NVIDIA GLSL compiler

In the demo I received from satyr (see oZone3D.Net forums), there is a toon shader that uses glsl uniforms. The pixel shader looked like to:

uniform float silhouetteThreshold;

void main()
{
  silhouetteThreshold = 0.32;     

  //... shader code
  //... shader code
  //... shader code
}

This pixel shader compiles well on nVidia gc but generes an error on ati. The error is right since an uniform is a read-only variable. This is an example of the nVidia glsl compiler laxity. That’s why I code my shader on ati: if the code is good for ati, we can be sure it will be good for nvidia too (of course there are always some exceptions…)

SLI is nice!

I must confess the SLI is a really cool technology. I assembled a SLI station based on the new nVidia Geforce 7600 GS series. This is a little graphic card compared to the high-end ones like the 7900GTX or the big monster 7950 GX2 (which in passing is really quiet in spite of its two GPUs and ventirads): the price of a 7600GS is about 100 euros, the price of a 7900GTX is about 400 euros and the cost of the 7950 GX2 climbs up to 500 euros! In terms of shader pipelines, the 7600 GS has 5 vertex pipes and 12 pixel pipes, the 7900 GTX has 8 vertex pipes / 24 pixel pipes and the GX2 has 48 pixel pipes and 16 vertex pipes. And so what? A 7600 GS SLI system offers almost the same level of gpu power than a 7800/7900 for a half price. I’ve verified this fact with the latest version of the soft shadows benchmark. With one 7600 GS (single GPU mode) the score is 510 o3Marks. With the two 7600 GS in SLI mode, the score jumps to 1004 o3Marks. The 7950 GX2’s score in single GPU is about 1200 o3Marks. Ok my bench is a small bench, you’re right. What about 3dmrk06? The 3DMark06 score is 4115 for the 7600 GS SLI system. This score is close to the ones got with a non-overclocked gf7800/7900.

Little remark: my 7600 GS are not overclocked.

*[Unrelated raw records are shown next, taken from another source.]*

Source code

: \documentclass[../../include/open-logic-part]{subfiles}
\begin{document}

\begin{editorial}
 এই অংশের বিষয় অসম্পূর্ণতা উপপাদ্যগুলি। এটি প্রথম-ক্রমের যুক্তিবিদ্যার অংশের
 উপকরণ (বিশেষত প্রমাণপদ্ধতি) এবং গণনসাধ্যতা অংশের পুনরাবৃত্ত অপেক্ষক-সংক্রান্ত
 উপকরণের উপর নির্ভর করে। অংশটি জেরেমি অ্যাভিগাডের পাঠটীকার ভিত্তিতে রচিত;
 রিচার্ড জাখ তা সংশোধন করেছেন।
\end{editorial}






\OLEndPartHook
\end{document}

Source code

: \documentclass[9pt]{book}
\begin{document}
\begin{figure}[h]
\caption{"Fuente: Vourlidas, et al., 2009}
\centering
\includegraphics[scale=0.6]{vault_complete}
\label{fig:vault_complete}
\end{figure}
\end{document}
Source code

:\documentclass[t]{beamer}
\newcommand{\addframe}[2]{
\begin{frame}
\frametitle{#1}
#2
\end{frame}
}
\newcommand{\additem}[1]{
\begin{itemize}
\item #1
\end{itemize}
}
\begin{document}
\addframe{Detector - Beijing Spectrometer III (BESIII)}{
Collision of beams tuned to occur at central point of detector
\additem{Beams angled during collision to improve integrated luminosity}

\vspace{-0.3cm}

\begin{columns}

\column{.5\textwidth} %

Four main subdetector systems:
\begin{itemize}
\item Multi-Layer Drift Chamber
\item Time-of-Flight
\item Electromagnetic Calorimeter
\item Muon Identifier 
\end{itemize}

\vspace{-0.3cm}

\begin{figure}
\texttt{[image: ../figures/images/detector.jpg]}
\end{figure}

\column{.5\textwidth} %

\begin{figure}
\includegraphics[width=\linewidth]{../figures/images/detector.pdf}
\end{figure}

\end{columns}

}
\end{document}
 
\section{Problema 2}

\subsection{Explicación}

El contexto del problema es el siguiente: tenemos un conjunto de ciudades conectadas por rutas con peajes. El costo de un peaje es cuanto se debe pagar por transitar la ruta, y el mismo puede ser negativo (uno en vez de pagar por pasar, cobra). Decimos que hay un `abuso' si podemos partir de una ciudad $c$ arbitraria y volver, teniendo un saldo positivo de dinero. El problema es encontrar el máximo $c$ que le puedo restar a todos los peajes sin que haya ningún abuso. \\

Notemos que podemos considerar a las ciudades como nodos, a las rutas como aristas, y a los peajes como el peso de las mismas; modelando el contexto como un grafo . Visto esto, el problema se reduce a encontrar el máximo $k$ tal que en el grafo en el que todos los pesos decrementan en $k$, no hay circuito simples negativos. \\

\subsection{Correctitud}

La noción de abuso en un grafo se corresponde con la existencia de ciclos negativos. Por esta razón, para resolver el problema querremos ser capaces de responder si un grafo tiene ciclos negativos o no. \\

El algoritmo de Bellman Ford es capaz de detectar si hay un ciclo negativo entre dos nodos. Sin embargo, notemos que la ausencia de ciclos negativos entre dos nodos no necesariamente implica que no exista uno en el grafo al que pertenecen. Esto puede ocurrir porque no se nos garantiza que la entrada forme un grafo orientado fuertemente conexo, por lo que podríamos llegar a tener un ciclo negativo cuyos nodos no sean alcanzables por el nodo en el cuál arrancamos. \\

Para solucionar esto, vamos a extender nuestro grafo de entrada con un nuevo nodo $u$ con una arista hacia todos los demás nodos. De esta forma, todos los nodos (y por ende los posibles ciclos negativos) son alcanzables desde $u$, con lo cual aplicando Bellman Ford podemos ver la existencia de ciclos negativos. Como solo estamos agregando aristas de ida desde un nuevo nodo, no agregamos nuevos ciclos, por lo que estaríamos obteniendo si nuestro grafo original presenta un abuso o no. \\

Conlusion: for 200 euros you can have an excellent graphic system which is also silent thanks to the 7600GS passive cooler!

Uniform Arrays in GLSL

A new version of the Soft Shadows Benchmark is available but this time using uniform arrays to pass the blurring kernel to the pixel shader. On nVidia boards, there is a little increase of speed (1 or 2 fps). On my X700… black screen… Houston, we’ve got a problem… This is with Catalyst 6.6. Okay I try the very latest Catalyst, the 6.7. Bad idea, it’s worse! Both versions (with and without uniform arrays) do not work anymore with C6.7. Back to C6.6. That really sucks! :thumbdown:

But I’ve just received a feedback telling me that the uniform arrays version works fine on an ATI X1600 Pro with C6.5. :thumbup:

Okay, there is certainly a problem with the X*** series and uniform arrays.

Soft Shadows are Great!

I’ve just finihed to implement soft-shadows in the new oZone3D Engine. And I must say that soft shadows bring a huge amount of realism and credibility to 3d scenes. See for yourself:

The oZone3D tech demo is available here: Soft Shadows Demo

You can consider this demo as a little benchmark. Just start the oZone3D_SoftShadows_Benchmark.exe and look at the FPS in the title bar. With my current devstation I got the following score:

PC1: AMD64 3500+ / 1024M DDR400 / Radeon X700Pro 128M Catalyst 6.6 / WinXpsp2: 5 FPS :thumbdown:

Soft shadows are very GPU consuming but they are the future of 3D! So to make the most of soft shadows, update your graphics card!

ATI and Depth Map Filtering

I’ve just found in the super paper of ATI, called “ATI OpenGL Programming and Optimization Guide” that all ATI GPUs from the R300 (Radeon 9700) to the latest R580 (Radeon X1900) only support NEAREST (and the mipmap version) filtering for depth map. That explains the previous results. So if you want a nVidia-like depth map filtering, you have to code the filtering yourself in the pixel shader. Okay, this answer suits me!

Depth Map Filtering – ATI vs NVIDIA

Really ATI has some problems with OpenGL. Now I’m working on soft shadows and my tmp devstation has a Radeon X700 (not the top-notch I know but an enough powerful CG). With my X700 (Catalyst 6.6) the soft shadow edges are rendered as follows:

And on my second CG, a nVidia 6600gt (forceware 91.31), the soft shadows are as follows:

The GLSL shaders are the same, a 5×5 bluring kernel, with a shadow map (or depth map as you want) of 1024×1024 (via a FBO) with a linear filtering. Now if I set the nearest filtering mode, I get the following results for the X700:

and for the 6600gt:

It seems as if the Radeon GPU has a bug in the filtering module when the gpu has to apply a linear filter on a depth map. Very strange.
I’m not satisfied by this explanation but it’s the only I see for the moment.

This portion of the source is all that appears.